GGNN is strong locally, but reaching a distant click requires many hops, and stacking too many GGNN layers leads to oversmoothing – node embeddings collapse toward each other. Self-attention sidesteps this entirely: every position can attend to every other position in one step.

Let $E^{(0)} \in \mathbb{R}^{n \times d}$ be the per-position representation after scattering GGNN node states back to the sequence. One self-attention layer computes:

$$ F = \mathrm{softmax}\!\left(\frac{(E W^Q)(E W^K)^\top}{\sqrt{d}}\right)(E W^V), $$

followed by a position-wise feed-forward block with a residual connection:

$$ E^{(1)} = \mathrm{ReLU}(F W_1 + b_1) W_2 + b_2 + F. $$

Stacking $k$ such blocks produces $E^{(k)}$, the graph-contextualised sequence representation. Figure 4 shows what attention typically learns and why GGNN alone struggles to reach the same connections.

Self-attention captures long-range dependencies

The heatmap is illustrative but the pattern is real: the first click (“camera”) attends strongly to thematically related items deep in the session (memory card, battery, bag) – a connection that would take a 4-hop GNN traversal to reach, by which point the signal has been smoothed.

6. Fusion: last-click vs global intent

Session recommendation almost always benefits from explicitly mixing two signals:

  • Current interest $h_t$: the embedding of the last clicked item (often the strongest short-term predictor).
  • Global intent $a_t$: the last-position output of the self-attention stack, which has integrated the whole session.

GC-SAN combines them with a single scalar weight:

$$ s_f \;=\; w \cdot a_t \;+\; (1 - w) \cdot h_t, $$

then scores every candidate by dot product with the item embedding table and normalises:

$$ \hat y \;=\; \mathrm{softmax}\!\bigl(s_f \, V^\top\bigr). $$

The weight $w$ is a hyperparameter (typical sweet spot $w \in [0.4, 0.6]$).
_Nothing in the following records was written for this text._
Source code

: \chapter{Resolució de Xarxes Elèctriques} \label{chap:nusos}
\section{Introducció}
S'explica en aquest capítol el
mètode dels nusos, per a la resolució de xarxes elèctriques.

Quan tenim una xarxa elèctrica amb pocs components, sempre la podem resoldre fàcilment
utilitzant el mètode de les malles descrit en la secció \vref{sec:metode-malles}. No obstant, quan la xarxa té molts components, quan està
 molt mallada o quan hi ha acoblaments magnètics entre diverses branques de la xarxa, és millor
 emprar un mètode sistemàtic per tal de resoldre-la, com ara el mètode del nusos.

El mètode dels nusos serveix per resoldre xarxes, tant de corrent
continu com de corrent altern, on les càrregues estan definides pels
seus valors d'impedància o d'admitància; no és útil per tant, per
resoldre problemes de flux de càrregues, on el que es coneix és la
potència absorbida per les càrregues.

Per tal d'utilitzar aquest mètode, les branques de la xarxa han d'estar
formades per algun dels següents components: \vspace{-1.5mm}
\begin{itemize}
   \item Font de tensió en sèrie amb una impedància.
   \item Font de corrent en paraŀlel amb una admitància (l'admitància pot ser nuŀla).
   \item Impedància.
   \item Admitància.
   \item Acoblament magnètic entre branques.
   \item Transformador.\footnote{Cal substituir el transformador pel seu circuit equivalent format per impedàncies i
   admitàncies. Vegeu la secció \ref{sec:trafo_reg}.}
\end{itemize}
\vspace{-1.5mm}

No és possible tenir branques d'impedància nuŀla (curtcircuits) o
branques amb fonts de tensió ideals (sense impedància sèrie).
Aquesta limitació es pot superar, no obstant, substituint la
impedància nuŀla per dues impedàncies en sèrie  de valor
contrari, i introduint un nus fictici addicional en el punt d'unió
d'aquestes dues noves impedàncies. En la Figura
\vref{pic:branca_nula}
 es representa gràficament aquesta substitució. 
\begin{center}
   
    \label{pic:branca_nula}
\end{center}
Set $w = 0$ and you get last-click only, set $w = 1$ and you discard the strong short-term signal. Figure 5(b) shows the typical sweep – forgiving in the middle, painful at the extremes.

7. Training and evaluation

Most session recommenders train with cross-entropy over the next-item softmax:

$$ \mathcal{L} \;=\; -\sum_{i=1}^{|V|} y_i \log \hat y_i \;+\; \lambda \|\Theta\|^2, $$

where $y$ is the one-hot label and $\Theta$ are all learnable parameters. When $|V|$ is large, BPR with negative sampling is a common alternative:

$$ \mathcal{L}_{\text{BPR}} \;=\; -\sum_{(u, i, j)} \log \sigma(\hat r_{ui} - \hat r_{uj}) + \lambda \|\Theta\|^2, $$

with $i$ a positive (clicked) item and $j$ sampled negatives.

Standard benchmarks are Yoochoose1/64 and Diginetica, reported with Recall@20 and MRR@20. Figure 5 summarises the gap pattern reported in the paper.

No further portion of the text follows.